Based on the embodiment shown in fig. 1-3, the two-group cache, i.e. the header cache HI, based on the triples described above_(h,r,t)And tail cache TI_(h,r,t)The algorithm iteration is performed according to the algorithm flow shown in table 2 below. Specifically, the algorithm is iterated for K times as a whole; and K x M N, each triplet is guaranteed to be iterated multiple times. In each iteration, a batch of sample data S of size m is first selected_batch(step 24), then for each at S_batchNegative sampling is performed on the positive samples in (1) based on the buffer (steps 26-28); updating the embedded model parameters based on the sampled positive and negative samples (step 29); and finally updating the cache. It should be noted that, in this embodiment, the head cache H is aligned_I(h,r,t)All operations and descriptions of are equally applicable to the tail cache TI_(h,r,t)While described, only the head buffer HI may be described below_(h,r,t)And (5) performing related operation.

TABLE 2

Wherein step 27 takes uniform random sampling for the following reasons: in the core point, when selecting negative samples, it is necessary to search the whole sample space as much as possible while keeping the score high. Head cache HI_(h,r,t)The negative samples with higher scores are reserved in the method, and uniform random sampling is adopted to ensure exploration. Step 210 requires updating the existing head cache and tail cache, wherein the detailed steps of updating the head cache are as shown in table 3 below, and in practical applications, the tail cache may be updated in the same manner.

TABLE 3

Also, it is desirable to retain a high fraction of negative examples, but at the same time it is desirable to explore the negative example space as much as possible. Therefore, H 'is updated'_I(h,r,t)Previously, first, N2 entity components R are selected from the whole sample space_mThis set will sum with H_I(h,r,t)A union is taken (steps 33-34). Then, from this superset H'_I(h,r,t)Resampling back to N1 head entities as a buffer for updates. Note that steps 36-310 of Table 3 do significance sampling according to the score; in fact, the N1 entities with the highest scores can be selected according to their scores, but this cannot be explored high enough, resulting in a reduced embedding performance.

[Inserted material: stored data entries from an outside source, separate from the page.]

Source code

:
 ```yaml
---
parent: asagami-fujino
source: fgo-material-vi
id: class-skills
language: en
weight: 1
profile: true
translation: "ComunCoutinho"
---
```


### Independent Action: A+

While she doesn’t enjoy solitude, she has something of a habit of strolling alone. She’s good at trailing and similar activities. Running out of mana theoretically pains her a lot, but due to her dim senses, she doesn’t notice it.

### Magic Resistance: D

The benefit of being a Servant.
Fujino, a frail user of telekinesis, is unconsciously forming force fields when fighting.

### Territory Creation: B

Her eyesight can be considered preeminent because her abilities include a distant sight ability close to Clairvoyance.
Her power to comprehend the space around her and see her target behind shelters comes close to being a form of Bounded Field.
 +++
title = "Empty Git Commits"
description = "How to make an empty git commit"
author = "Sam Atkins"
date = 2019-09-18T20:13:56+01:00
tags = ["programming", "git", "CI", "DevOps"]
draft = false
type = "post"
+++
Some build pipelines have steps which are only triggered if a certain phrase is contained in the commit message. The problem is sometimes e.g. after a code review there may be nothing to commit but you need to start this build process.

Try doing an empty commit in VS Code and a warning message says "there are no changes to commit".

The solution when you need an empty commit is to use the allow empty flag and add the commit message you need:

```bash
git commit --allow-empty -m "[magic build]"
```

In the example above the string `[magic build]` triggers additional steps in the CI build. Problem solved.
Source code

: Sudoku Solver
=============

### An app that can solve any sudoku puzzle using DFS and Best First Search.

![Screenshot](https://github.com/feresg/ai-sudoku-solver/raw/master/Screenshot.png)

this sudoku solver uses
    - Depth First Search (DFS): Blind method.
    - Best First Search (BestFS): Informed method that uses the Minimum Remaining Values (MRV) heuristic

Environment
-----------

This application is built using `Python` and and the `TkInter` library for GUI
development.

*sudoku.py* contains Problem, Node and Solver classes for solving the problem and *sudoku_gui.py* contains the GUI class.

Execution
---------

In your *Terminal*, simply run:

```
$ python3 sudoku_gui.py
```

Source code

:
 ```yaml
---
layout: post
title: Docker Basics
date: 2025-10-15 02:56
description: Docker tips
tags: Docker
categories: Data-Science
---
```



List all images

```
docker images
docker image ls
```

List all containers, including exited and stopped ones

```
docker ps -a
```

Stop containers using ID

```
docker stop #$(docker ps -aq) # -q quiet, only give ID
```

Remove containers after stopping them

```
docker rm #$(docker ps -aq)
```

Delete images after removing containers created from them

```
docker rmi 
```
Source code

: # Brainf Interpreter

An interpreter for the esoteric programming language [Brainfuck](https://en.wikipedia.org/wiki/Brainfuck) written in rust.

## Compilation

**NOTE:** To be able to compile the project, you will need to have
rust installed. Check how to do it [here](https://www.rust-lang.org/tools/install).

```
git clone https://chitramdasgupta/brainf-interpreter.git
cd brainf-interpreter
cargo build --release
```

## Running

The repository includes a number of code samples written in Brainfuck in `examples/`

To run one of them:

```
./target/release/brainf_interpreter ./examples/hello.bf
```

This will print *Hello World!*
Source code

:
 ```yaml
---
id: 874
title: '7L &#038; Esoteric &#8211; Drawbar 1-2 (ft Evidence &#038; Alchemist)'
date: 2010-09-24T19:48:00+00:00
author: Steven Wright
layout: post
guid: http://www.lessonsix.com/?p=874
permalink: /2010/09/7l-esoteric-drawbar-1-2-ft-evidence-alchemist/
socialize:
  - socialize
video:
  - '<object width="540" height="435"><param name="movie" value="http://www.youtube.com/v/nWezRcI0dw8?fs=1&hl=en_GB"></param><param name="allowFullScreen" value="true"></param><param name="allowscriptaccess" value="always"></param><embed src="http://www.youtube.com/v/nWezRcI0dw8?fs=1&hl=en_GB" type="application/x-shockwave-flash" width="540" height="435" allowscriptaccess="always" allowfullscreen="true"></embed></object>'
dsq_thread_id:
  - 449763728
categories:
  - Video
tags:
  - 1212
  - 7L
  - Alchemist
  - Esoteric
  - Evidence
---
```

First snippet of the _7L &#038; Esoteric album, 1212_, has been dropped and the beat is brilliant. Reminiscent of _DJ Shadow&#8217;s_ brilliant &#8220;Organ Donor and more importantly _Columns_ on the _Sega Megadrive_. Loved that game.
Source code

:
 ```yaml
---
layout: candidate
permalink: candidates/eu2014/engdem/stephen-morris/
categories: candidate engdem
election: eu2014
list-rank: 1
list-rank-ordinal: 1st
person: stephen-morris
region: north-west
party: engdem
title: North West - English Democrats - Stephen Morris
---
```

According to the training method of the graph embedding model, the negative sample caches corresponding to the triples are updated, so that the negative samples with higher corresponding scores can be reserved in the negative sample caches, then based on the updated negative sample caches, when the corresponding negative samples are selected from the negative sample caches to participate in training of the graph embedding model, the negative samples with higher scores can be used for training the graph embedding model, the negative samples with higher scores can avoid that a gradient function returns to zero too fast in the training process of the graph embedding model, the training effect of the graph embedding model is improved, and the trained graph embedding model is higher in embedding efficiency and better in accuracy.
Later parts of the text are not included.